Cu Chi Tunnels open more night tours

MONDAY, APRIL 15, 2024

Cu Chi Tunnels plan to open more night tours after having attracted many tourists since starting night tours in March.

Cu Chi Tunnels has opened more night tours after having attracted many tourists since starting night tours in March.

Nguyen Minh Tam, deputy director of Cu Chi Tunnels Relic, said that the first three night tours in March had 350 visitors.

After receiving much positive feedback from visitors, the relic site will continue to open ticket sales for three more night tours in April.

Cu Chi Tunnels expects to welcome about 400 visitors for these tours.

According to Tam, the relic site will continue to keep track of customer feedback and may open more tours soon.

The night tour recreates the nightlife of the Cu Chi people in the liberated area during the anti-American resistance war, including activities such as digging tunnels, and milling and pounding rice in the paddy fields.

Through the tour, visitors will gain greater insights into the life and heroic spirit of the Cu Chi people during this period, as well as their role in the fight for both national liberation and unification.

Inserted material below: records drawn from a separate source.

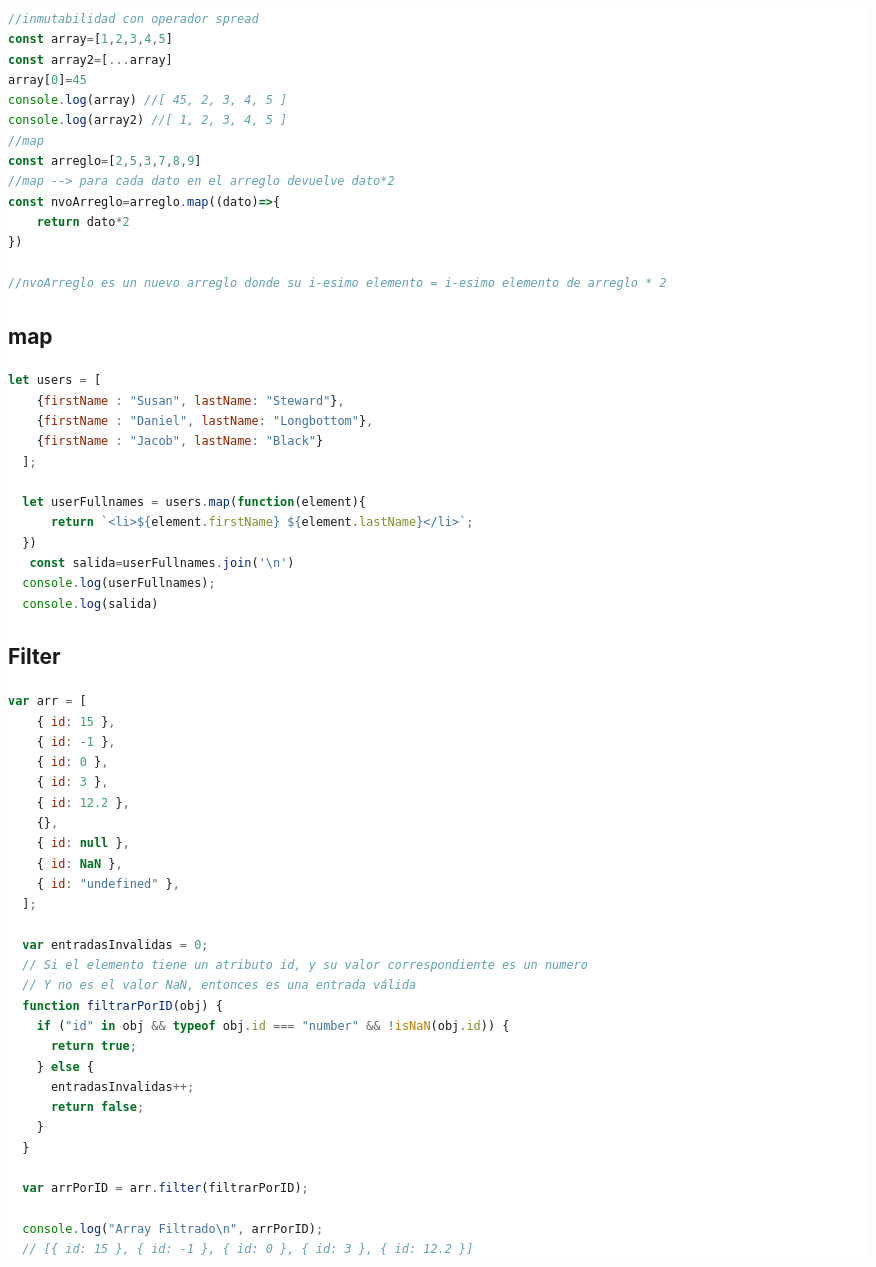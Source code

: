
```js
//inmutabilidad con operador spread
const array=[1,2,3,4,5]
const array2=[...array]
array[0]=45
console.log(array) //[ 45, 2, 3, 4, 5 ]
console.log(array2) //[ 1, 2, 3, 4, 5 ]
//map
const arreglo=[2,5,3,7,8,9]
//map --> para cada dato en el arreglo devuelve dato*2
const nvoArreglo=arreglo.map((dato)=>{
    return dato*2
})

//nvoArreglo es un nuevo arreglo donde su i-esimo elemento = i-esimo elemento de arreglo * 2
```
## map

```js
let users = [
    {firstName : "Susan", lastName: "Steward"},
    {firstName : "Daniel", lastName: "Longbottom"},
    {firstName : "Jacob", lastName: "Black"}
  ];
  
  let userFullnames = users.map(function(element){
      return `<li>${element.firstName} ${element.lastName}</li>`;
  })
   const salida=userFullnames.join('\n')
  console.log(userFullnames);
  console.log(salida)
```

## Filter

```js
var arr = [
    { id: 15 },
    { id: -1 },
    { id: 0 },
    { id: 3 },
    { id: 12.2 },
    {},
    { id: null },
    { id: NaN },
    { id: "undefined" },
  ];
  
  var entradasInvalidas = 0;
  // Si el elemento tiene un atributo id, y su valor correspondiente es un numero
  // Y no es el valor NaN, entonces es una entrada válida
  function filtrarPorID(obj) {
    if ("id" in obj && typeof obj.id === "number" && !isNaN(obj.id)) {
      return true;
    } else {
      entradasInvalidas++;
      return false;
    }
  }
  
  var arrPorID = arr.filter(filtrarPorID);
  
  console.log("Array Filtrado\n", arrPorID);
  // [{ id: 15 }, { id: -1 }, { id: 0 }, { id: 3 }, { id: 12.2 }]
```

The night tour in Cu Chi will take place from 6pm to 8.40pm at a price of VND399,000 (US$15.96) per person.

Representatives of the relic site said the tour targets domestic tourists. Currently, domestic tourists visit the tunnels mainly during the day, and the number of visitors is less than 50% of international visitors.

The tunnels welcome an average of 3,000 international visitors per day and about 1,000 domestic visitors.

Located some 70 kilometres from downtown HCM City, the tunnels served as living quarters and weapon stores for Vietnamese soldiers during wartime.

More than 120km out of the 250km of the tunnels' length have been preserved for tourism purposes.

In 2016, the historic site was recognised as a special national relic.

Despite repeated attempts by the enemy to destroy the tunnels, they survived and are now maintained as memorials by the Vietnamese Government.

The tunnel system runs in a zig-zag shape underground, with the main route branching out in multiple directions that connect in certain areas, depending on the terrain.

Some tunnels have structures that include two to three floors. Stairs between floors have trap doors that lead to secret vaults.